Do enterprise social networks (ESNs) have the ability to influence or change company culture or identity? They do, although the experience will vary dramatically from organization to organization, and may be quite subtle or slow.

In a start-up, where company culture is often still evolving, an ESN might have a more immediate and obvious impact as it facilitates powerful connections and creates shared experiences. This article looks at the experience of Brandtone, where a mobile social network has, somewhat unexpectedly, helped to shape a global, informal and more unified identity for the company.

Start-Ups and Identity

Start-up companies tend to initially have strong organizational cultures, with employees enjoying an equally strong sense of identity. Invariably this is heavily influenced by the personality of the founder and the founding team, and the blueprint they lay in the way the firm operates.

Strong identities are also formed because start-ups have small number of employees who have to work very long hours but with a shared sense of mission and purpose. That collective experience of a working hard and being in a team that’s creating something from scratch can be powerful and engaging for employees. And while it’s not everybody’s cup of tea, it’s certainly a very different experience from working for a huge global corporation with 100,000 people.

As start-up companies grow and evolve -- sometimes at breakneck speed -- the road can be bumpy. Bringing in external hires, becoming more process-oriented and opening up offices in new locations can jar and cause the organizational equivalent of an identity crisis. There may be tension between the original start-up spirit and the culture of a more mature established company.
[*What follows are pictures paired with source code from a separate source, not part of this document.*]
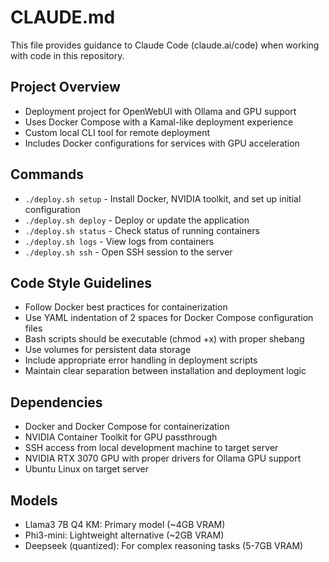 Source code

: # CLAUDE.md

This file provides guidance to Claude Code (claude.ai/code) when working with code in this repository.

## Project Overview
- Deployment project for OpenWebUI with Ollama and GPU support
- Uses Docker Compose with a Kamal-like deployment experience
- Custom local CLI tool for remote deployment
- Includes Docker configurations for services with GPU acceleration

## Commands
- `./deploy.sh setup` - Install Docker, NVIDIA toolkit, and set up initial configuration
- `./deploy.sh deploy` - Deploy or update the application
- `./deploy.sh status` - Check status of running containers
- `./deploy.sh logs` - View logs from containers
- `./deploy.sh ssh` - Open SSH session to the server

## Code Style Guidelines
- Follow Docker best practices for containerization
- Use YAML indentation of 2 spaces for Docker Compose configuration files
- Bash scripts should be executable (chmod +x) with proper shebang
- Use volumes for persistent data storage
- Include appropriate error handling in deployment scripts
- Maintain clear separation between installation and deployment logic

## Dependencies
- Docker and Docker Compose for containerization
- NVIDIA Container Toolkit for GPU passthrough
- SSH access from local development machine to target server
- NVIDIA RTX 3070 GPU with proper drivers for Ollama GPU support
- Ubuntu Linux on target server

## Models
- Llama3 7B Q4 KM: Primary model (~4GB VRAM)
- Phi3-mini: Lightweight alternative (~2GB VRAM)
- Deepseek (quantized): For complex reasoning tasks (5-7GB VRAM)
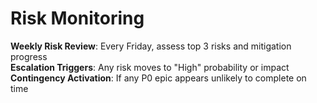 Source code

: # Risk Monitoring

**Weekly Risk Review**: Every Friday, assess top 3 risks and mitigation progress  
**Escalation Triggers**: Any risk moves to "High" probability or impact  
**Contingency Activation**: If any P0 epic appears unlikely to complete on time
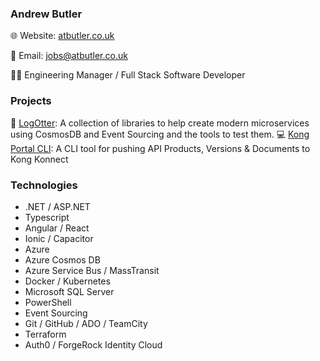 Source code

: ### Andrew Butler

🌐 Website: [atbutler.co.uk](https://atbutler.co.uk) 

📧 Email: jobs@atbutler.co.uk

👨‍💻 Engineering Manager / Full Stack Software Developer

### Projects

🦦 [LogOtter](https://github.com/LogOtter/log-otter): A collection of libraries to help create modern microservices using CosmosDB and Event Sourcing and the tools to test them.
💻 [Kong Portal CLI](https://github.com/AButler/kong-portal-cli): A CLI tool for pushing API Products, Versions & Documents to Kong Konnect

### Technologies

* .NET / ASP.NET
* Typescript
* Angular / React
* Ionic / Capacitor
* Azure
* Azure Cosmos DB
* Azure Service Bus / MassTransit
* Docker / Kubernetes
* Microsoft SQL Server
* PowerShell
* Event Sourcing
* Git / GitHub / ADO / TeamCity
* Terraform
* Auth0 / ForgeRock Identity Cloud
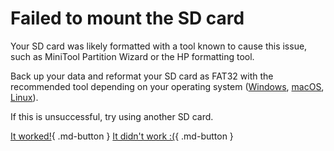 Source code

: # Failed to mount the SD card

Your SD card was likely formatted with a tool known to cause this issue, such as MiniTool Partition Wizard or the HP formatting tool.

Back up your data and reformat your SD card as FAT32 with the recommended tool depending on your operating system ([Windows](formatting-sd-(windows)), [macOS](formatting-sd-(mac)), [Linux](formatting-sd-(linux))).

If this is unsuccessful, try using another SD card.

[It worked!](/troubleshoot/issue/success){ .md-button }
[It didn't work :(](/troubleshoot/issue/failure){ .md-button } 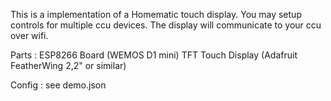 This is a implementation of a Homematic touch display. You may setup controls for multiple ccu devices. The display will communicate to your ccu over wifi.

Parts :
 ESP8266 Board (WEMOS D1 mini)
 TFT Touch Display (Adafruit FeatherWing 2,2" or similar)

Config :
 see demo.json

 
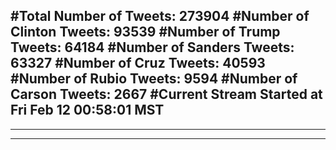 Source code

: #Total Number of Tweets: 273904 
#Number of Clinton Tweets: 93539
#Number of Trump Tweets: 64184
#Number of Sanders Tweets: 63327
#Number of Cruz Tweets: 40593
#Number of Rubio Tweets: 9594
#Number of Carson Tweets: 2667
#Current Stream Started at Fri Feb 12 00:58:01 MST
---
---
---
Founded in 2009 in Dublin, Ireland, Brandtone focuses on mobile to build consumer relationships in developing and emerging markets. Clients include global brands such as Unilever and the company recently launched a marketing platform called Konnect. The company continues to expand, receiving further funding in early 2014, and almost doubling the number of employees this year to around 200.

The Challenges of Expansion

While Brandtone’s expansion has been exciting for those who work there, it has had its challenges. In fact when I interviewed Brandtone’s Marketing Manager, Rachel O’Donovan, the firm’s exponential growth was putting pressure on the office space available in Brandtone’s Dublin HQ, and with all spare rooms booked, she spoke to me over the telephone from an office stairwell.

One of the key challenges for Brandtone is reaching out to employees in different countries as the result of its global expansion. O’Donovan explained,

We’ve expanded into markets as diverse as Nigeria, Indonesia, China and India. Often in the very beginning we had very small teams in these markets, and as we were growing we didn’t have the resources to fly them in and out of Dublin on a regular basis. Our engagement challenge was trying to make the person literally sitting alone in an office in Russia feel as involved and part of things as a person with an office full of people in Dublin.”

Moreover within some markets where local offices have expanded, such as South Africa and Brazil, a nuanced culture had started to emerge which O’Donovan describes as “very much a microcosm of Brandtone, but with a localized culture developing in each market.” Although this is fine, Brandtone was keen to “foster one global community and one global culture.”

A Mobile Social Platform

Brandtone’s response to the challenge was to create a global platform for internal communications to try and help promote a unified global culture.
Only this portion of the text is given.